**THE TASK**. Keep only the lines of the data below that contain "mixed", and copy them.

**Saved entries**.

################

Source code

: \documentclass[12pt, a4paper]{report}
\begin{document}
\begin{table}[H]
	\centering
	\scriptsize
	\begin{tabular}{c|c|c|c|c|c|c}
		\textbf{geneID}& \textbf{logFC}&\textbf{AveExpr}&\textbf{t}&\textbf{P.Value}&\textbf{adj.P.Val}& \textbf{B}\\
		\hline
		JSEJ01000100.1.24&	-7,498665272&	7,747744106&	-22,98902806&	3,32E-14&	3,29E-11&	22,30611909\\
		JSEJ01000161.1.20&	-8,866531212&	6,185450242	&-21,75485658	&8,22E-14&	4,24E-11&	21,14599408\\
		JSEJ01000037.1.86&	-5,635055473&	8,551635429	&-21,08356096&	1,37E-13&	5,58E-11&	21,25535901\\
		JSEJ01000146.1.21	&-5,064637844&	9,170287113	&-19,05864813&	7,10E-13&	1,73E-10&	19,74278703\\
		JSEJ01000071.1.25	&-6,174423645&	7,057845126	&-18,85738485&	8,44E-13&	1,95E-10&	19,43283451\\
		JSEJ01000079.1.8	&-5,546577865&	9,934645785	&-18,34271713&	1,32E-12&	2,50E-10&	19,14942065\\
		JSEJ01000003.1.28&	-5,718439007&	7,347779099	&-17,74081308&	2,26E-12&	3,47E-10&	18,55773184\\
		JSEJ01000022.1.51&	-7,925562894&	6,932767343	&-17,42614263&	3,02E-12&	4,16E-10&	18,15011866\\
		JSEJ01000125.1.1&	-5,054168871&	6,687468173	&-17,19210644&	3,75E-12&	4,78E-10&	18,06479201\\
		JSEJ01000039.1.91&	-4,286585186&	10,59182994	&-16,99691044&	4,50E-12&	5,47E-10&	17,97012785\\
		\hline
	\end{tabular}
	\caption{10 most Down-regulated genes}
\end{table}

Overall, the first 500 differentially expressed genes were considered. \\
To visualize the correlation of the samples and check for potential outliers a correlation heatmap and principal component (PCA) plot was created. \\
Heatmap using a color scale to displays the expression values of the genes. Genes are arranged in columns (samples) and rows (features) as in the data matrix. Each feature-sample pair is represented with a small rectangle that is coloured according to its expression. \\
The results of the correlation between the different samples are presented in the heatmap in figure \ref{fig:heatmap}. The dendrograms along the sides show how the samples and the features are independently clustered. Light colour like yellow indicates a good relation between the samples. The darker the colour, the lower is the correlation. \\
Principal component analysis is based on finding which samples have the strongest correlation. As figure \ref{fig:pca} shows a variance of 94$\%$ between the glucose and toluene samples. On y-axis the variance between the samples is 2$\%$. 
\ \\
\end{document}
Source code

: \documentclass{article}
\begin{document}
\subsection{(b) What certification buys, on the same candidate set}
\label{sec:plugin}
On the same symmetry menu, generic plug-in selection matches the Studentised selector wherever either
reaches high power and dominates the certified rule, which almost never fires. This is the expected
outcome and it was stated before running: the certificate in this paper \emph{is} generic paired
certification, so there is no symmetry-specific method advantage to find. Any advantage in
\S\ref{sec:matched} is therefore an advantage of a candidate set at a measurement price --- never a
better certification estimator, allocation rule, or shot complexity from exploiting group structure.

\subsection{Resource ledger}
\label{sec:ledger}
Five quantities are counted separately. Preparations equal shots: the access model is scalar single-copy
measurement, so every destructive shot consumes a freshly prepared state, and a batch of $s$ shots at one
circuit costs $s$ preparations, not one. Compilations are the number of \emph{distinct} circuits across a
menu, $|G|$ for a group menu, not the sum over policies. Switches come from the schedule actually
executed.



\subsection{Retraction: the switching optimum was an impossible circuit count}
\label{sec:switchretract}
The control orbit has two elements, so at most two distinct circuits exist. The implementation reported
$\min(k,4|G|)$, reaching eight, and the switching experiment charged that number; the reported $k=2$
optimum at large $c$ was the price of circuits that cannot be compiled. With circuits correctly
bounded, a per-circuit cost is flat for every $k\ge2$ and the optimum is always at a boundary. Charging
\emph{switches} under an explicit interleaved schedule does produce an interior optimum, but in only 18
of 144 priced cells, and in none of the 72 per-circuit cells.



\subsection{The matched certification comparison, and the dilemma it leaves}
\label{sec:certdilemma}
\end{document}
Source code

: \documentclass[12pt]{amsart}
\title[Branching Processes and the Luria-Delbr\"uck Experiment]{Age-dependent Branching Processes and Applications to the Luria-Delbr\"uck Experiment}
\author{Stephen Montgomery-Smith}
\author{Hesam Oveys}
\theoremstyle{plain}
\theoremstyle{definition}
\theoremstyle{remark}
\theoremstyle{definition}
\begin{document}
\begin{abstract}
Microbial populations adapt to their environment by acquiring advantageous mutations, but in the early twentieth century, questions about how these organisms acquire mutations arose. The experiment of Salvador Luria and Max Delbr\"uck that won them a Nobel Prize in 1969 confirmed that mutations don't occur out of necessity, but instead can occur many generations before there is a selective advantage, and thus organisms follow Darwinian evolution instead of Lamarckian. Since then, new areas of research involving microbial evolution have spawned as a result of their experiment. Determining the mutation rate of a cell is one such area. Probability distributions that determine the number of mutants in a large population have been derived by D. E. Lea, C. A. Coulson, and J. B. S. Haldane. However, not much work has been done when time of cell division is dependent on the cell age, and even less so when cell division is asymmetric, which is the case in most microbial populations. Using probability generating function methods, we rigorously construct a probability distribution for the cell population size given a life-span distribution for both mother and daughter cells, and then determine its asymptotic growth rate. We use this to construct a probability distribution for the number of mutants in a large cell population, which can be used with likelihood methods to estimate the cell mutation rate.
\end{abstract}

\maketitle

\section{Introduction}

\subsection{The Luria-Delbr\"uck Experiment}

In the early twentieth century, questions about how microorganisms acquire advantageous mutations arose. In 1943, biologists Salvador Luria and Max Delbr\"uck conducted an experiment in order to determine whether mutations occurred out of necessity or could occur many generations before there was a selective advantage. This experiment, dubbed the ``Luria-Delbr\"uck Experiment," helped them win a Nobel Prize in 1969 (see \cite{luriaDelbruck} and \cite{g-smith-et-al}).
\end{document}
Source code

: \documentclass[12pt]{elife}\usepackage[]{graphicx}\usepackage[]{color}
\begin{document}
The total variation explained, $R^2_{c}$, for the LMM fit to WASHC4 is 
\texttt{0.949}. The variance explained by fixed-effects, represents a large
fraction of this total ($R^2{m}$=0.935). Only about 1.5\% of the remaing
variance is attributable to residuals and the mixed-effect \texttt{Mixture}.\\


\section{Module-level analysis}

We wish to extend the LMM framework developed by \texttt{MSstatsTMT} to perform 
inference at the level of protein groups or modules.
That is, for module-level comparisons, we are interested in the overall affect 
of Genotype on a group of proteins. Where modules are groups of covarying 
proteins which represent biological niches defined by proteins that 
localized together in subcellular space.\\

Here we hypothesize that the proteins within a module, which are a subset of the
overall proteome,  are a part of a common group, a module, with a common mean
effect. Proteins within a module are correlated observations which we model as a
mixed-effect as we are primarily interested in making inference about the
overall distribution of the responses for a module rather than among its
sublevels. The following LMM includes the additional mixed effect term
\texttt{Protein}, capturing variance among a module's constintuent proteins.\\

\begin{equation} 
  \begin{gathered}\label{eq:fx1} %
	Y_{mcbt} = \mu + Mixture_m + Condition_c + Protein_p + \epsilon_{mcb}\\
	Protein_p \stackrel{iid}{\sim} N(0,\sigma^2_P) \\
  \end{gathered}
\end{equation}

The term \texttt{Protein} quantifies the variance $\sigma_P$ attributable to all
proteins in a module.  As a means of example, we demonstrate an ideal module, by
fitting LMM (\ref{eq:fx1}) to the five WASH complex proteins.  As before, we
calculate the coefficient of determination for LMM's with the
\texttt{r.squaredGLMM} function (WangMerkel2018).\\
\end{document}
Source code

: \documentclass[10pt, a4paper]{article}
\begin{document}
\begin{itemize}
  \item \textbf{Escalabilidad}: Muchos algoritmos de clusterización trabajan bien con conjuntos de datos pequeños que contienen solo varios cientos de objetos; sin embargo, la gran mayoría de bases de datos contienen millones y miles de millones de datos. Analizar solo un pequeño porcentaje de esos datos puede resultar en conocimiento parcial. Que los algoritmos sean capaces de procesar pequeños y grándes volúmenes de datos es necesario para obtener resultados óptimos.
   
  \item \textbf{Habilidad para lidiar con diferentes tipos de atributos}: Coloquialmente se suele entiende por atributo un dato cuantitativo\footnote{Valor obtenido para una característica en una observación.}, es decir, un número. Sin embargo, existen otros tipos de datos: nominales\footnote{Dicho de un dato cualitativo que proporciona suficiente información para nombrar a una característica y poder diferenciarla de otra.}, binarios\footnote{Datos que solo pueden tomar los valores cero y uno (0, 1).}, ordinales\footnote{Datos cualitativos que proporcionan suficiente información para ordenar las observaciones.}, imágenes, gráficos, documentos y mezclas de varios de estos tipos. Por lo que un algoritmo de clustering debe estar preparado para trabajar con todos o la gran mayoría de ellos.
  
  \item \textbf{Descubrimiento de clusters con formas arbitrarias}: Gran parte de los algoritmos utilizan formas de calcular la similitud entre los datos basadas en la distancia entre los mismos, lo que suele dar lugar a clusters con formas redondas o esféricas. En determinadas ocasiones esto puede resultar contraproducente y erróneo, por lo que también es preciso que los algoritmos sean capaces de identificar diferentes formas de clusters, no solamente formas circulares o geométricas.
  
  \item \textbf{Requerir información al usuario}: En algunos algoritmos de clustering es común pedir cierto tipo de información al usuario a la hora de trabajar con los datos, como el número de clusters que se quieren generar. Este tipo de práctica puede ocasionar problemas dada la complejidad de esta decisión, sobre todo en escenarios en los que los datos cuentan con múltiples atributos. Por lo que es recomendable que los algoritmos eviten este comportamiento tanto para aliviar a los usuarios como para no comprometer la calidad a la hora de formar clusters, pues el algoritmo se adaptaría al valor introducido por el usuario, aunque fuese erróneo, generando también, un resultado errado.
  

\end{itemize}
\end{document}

################

**REPLY**.
variance is attributable to residuals and the mixed-effect \texttt{Mixture}.\\
mixed-effect as we are primarily interested in making inference about the
sublevels. The following LMM includes the additional mixed effect term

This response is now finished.